Un Bon Pavé en Noir et Blanc

de

La norme franco-belge en matière d’album est le format 46 planches couleurs, à couverture rigide. Les changements de pagination, de présentation ou de taille sont encore très rares, même si les labels indépendants ont ouvert le bal, parce que le lectorat BD est ultra-conservateur et qu’il ne veut pas voir un petit format en noir et blanc dépareiller sa jolie collection de Tout Buck Danny.
Du coup, la bande dessinée se trouve confrontée, pour des raisons économiques, à une contrainte de format qui n’a rien à voir avec les contraintes formalistes librement choisies de l’OuBaPo (l’équivalent BD de l’OuLiPo). Cette contrainte formelle, matérielle, n’est pas sans conséquence sur le fond même des histoires : elles doivent toutes se conformer à une longueur prédéfinie de 46 pages. On voit bien quelles frustrations artistiques cela peut engendrer. Et pourtant, cette norme imposée n’a pas toujours été présente et certains des chefs-d’oeuvre de la bande dessinée s’en sont justement écartés.

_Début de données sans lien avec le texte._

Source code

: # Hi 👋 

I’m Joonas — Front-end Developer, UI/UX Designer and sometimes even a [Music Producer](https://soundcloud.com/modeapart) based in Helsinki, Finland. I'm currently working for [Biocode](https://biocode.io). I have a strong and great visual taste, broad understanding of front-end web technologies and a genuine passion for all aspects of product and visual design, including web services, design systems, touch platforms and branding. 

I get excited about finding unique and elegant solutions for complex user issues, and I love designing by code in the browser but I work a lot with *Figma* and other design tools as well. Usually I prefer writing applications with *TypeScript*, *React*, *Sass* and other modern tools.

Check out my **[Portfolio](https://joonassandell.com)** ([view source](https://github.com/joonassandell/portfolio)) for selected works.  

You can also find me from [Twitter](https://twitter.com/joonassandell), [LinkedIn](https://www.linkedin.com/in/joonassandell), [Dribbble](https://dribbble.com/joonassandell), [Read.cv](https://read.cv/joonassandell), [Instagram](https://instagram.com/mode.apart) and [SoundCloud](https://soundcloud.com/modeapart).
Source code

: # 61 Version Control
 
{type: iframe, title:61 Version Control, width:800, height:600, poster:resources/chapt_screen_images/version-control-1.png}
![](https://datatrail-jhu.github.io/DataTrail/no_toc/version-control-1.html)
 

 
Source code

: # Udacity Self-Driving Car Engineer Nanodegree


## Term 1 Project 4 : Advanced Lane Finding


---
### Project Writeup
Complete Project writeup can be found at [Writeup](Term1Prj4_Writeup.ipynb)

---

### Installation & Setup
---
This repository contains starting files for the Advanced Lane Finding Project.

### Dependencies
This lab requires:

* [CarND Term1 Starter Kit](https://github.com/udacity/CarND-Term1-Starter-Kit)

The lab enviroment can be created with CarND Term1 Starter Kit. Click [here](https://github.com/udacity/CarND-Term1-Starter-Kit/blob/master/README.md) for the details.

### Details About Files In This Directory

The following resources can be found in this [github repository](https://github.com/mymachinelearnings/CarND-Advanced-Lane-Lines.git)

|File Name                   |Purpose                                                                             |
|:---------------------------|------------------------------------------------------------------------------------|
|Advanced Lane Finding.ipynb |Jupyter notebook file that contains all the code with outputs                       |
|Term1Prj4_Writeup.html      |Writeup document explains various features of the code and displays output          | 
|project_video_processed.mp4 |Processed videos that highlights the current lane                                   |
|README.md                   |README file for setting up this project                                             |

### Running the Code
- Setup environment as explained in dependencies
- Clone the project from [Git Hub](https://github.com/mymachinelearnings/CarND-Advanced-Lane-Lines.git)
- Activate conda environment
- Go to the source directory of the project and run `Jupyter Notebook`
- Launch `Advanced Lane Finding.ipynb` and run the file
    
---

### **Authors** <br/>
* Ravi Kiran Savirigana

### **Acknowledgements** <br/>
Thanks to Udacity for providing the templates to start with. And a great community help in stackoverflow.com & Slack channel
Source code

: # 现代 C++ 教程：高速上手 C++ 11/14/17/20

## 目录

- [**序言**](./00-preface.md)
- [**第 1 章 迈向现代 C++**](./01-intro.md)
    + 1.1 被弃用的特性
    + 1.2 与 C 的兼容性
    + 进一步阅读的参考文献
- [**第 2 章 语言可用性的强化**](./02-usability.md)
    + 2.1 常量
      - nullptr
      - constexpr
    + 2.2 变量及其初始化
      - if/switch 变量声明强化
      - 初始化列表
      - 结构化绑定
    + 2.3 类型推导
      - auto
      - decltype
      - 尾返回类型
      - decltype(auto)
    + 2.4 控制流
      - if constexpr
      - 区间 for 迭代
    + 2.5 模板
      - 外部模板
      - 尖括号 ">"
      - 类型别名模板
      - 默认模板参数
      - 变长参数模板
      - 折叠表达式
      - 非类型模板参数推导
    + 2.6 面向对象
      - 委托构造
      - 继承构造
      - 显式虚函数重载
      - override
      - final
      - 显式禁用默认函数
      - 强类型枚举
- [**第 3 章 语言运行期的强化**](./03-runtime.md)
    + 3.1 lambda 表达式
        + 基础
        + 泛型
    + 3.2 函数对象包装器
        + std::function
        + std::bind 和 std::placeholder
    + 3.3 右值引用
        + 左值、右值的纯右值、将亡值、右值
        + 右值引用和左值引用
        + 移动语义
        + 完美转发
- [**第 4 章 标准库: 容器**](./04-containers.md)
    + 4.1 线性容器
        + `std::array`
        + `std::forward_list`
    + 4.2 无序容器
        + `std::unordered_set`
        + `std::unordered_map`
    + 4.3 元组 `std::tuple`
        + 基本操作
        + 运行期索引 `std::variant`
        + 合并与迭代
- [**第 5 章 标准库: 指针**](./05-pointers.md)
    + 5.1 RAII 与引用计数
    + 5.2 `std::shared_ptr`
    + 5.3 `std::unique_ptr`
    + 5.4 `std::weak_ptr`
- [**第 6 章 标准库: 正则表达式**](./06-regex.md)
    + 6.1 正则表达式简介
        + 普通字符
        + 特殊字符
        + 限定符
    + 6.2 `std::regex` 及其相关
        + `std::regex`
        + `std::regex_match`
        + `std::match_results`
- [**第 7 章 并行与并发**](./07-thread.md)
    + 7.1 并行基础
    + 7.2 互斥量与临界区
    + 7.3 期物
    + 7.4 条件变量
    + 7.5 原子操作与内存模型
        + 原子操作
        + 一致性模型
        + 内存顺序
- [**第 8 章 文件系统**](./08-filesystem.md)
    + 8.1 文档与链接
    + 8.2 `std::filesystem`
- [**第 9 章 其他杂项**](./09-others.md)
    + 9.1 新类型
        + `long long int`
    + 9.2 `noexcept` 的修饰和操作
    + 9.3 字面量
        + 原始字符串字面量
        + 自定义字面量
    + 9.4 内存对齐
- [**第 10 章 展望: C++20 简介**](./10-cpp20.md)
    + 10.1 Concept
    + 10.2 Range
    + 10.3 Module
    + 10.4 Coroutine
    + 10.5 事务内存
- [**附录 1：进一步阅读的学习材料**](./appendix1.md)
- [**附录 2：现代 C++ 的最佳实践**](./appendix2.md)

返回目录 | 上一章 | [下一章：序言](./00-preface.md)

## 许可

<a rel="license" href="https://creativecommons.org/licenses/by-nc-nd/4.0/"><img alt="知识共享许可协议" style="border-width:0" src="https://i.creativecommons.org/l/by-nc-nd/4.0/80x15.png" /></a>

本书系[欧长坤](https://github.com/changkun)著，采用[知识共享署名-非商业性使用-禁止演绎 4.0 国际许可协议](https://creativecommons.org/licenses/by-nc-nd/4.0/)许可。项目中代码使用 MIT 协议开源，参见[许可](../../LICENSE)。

En 1929, le supplément du XXème siècle, quotidien conservateur belge, prépubliait un récit, en noir et blanc, totalement improvisé, sans aucune limite de nombre de pages. Tintin chez les Soviets, qui n’est pas le meilleur Tintin — loin s’en faut — lançait Hergé, l’auteur le moins contournable de la bande dessinée, celui-là même qui paradoxalement, fera tellement école, qu’il créera la forme canonique de la bande dessinée franco-belge.
40 ans plus tard, dans le journal pour enfants Pif, d’obédience politique totalement opposée à celle du Petit XXème, paraissait un très long récit, encore en noir et blanc, largement improvisé lui aussi : La ballade de la mer salée. Corto Maltese, comme Tintin, deviendra un modèle de héros de la bande dessinée, en touchant, cette fois, un public plus adulte.
A la fin des années 70, la révolution de la bande dessinée prend la forme d’un récit encore plus fou, avec le mythique Major Fatal, prépublié dans Métal Hurlant (sans doute le meilleur journal de bande dessinée de tous les temps). Le récit est totalement improvisé, s’étale sur plus de 130 pages en noir et blanc, et Moëbius déclare alors : « Il n’y a aucune raison pour qu’une histoire soit comme une maison avec une porte pour entrer, des fenêtres pour regarder les arbres et une cheminée pour la fumée … On peut très bien imaginer une histoire en forme d’éléphant, de champ de blé, ou de flamme d’allumette soufrée ».
Pouvait-on aller plus loin dans le refus des contraintes de format de l’album traditionnel ? Oui, et 10 ans après, c’est un obscur auteur qui sait à peine dessiner qui le prouve dans un incroyable album, format roman, de 500 pages en noir et blanc, au titre improbable : Lapinot et les carottes de Patagonie. Lewis Trondheim s’en expliquait dans la préface : « Je me suis dit que ce serait amusant d’improviser l’histoire au fur et à mesure. Enfin, je me suis dit que ce serait amusant de faire 500 pages comme ça. A la 146ème page, je ne trouvais plus ça si amusant. J’ai donc arrêté un moment puis j’ai repris jusqu’à la page 424. Les personnages finissaient par agir d’eux-mêmes, m’empêchant régulièrement d’amener le récit où je le souhaitais (…) ». Le résultat est un livre sans équivalent, qui a inauguré avec brio la dernière décennie du siècle.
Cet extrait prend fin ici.